Of the 322 banks that failed from 2008 to 2010, 293, or 91% were undercapitalized or worse the quarter before they were seized. The majority of failed institutions held the worst capitalization designation, "critically undercapitalized."
Yet the 322 banks remained well capitalized on average only 403 days and adequately capitalized only 298 days in advance of failure. In addition, failed banks most commonly took only nine months to move from the well capitalized category to failure, and six months from adequately capitalized to failure. The minimum days from well capitalized to failure was only 100, or a little over three months. So why then is capital’s predictive power so poor?
La Jolla Bank was well capitalized on Sept. 30, 2009. Just three months later, it was significantly undercapitalized, and only 50 days later, the bank was seized by regulators. How did the bank’s equity evaporate so quickly? The answer is simple; the bank’s allowance for loan and lease losses was flawed.

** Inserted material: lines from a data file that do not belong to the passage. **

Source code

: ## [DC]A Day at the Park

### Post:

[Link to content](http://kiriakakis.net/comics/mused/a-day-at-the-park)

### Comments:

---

La Jolla’s loan quality started to deteriorate starting after the first quarter of 2009. Specifically, noncurrent loans and leases went from 3.97% to 22.56%, in nine months. The bank was slow to provision for losses, which allowed the bank to report positive net income for each of the three quarters leading up to the bank’s failure. Then all of a sudden it expensed almost $323 million for losses, an amount more than 11 times the bank’s tangible equity. This entry immediately depleted the bank’s capital, instantly moving La Jolla’s capitalization status from the best classification, well capitalized, to the worst, critically undercapitalized.
Capital’s poor predictive power is the result of a bank’s ability to decide how much to expense to their provision for loan losses, and when to provision. Of course, regulators evaluate a bank’s ALLL methodology, but the fact of the matter is that banks can manipulate earnings, and consequently capital, through decisions about loss provisioning. If a bank liberally provisions for expenses, it can deflate earnings and pay less in taxes or no taxes at all if it reports a loss. Conversely, a bank can conservatively provision for losses and report a big profit, satisfying shareholders, and ultimately increasing capital ratios as well.
A provisioning methodology based on a percentage of originated loan type would solve this problem of the ability to fudge net income, and consequently capital, through the current provisioning for loan and lease losses process. If banks provisioned for losses upfront based on the type of loan originated, it would solve the problem associated with the poor predictability of capital.
For example, if a bank originates a construction and development loan, it will need to provision at the time of origination an amount equal to the bank’s historical loss rate for C&D loans. In the case of start-up bank, a standardized percentage by loan type would be used until the bank had sufficient loan data to use its own percentages.
Alex Cullen is a credit analyst at a bank in Chicago. This piece is adapted from his research paper “Why Do Banks Fail?”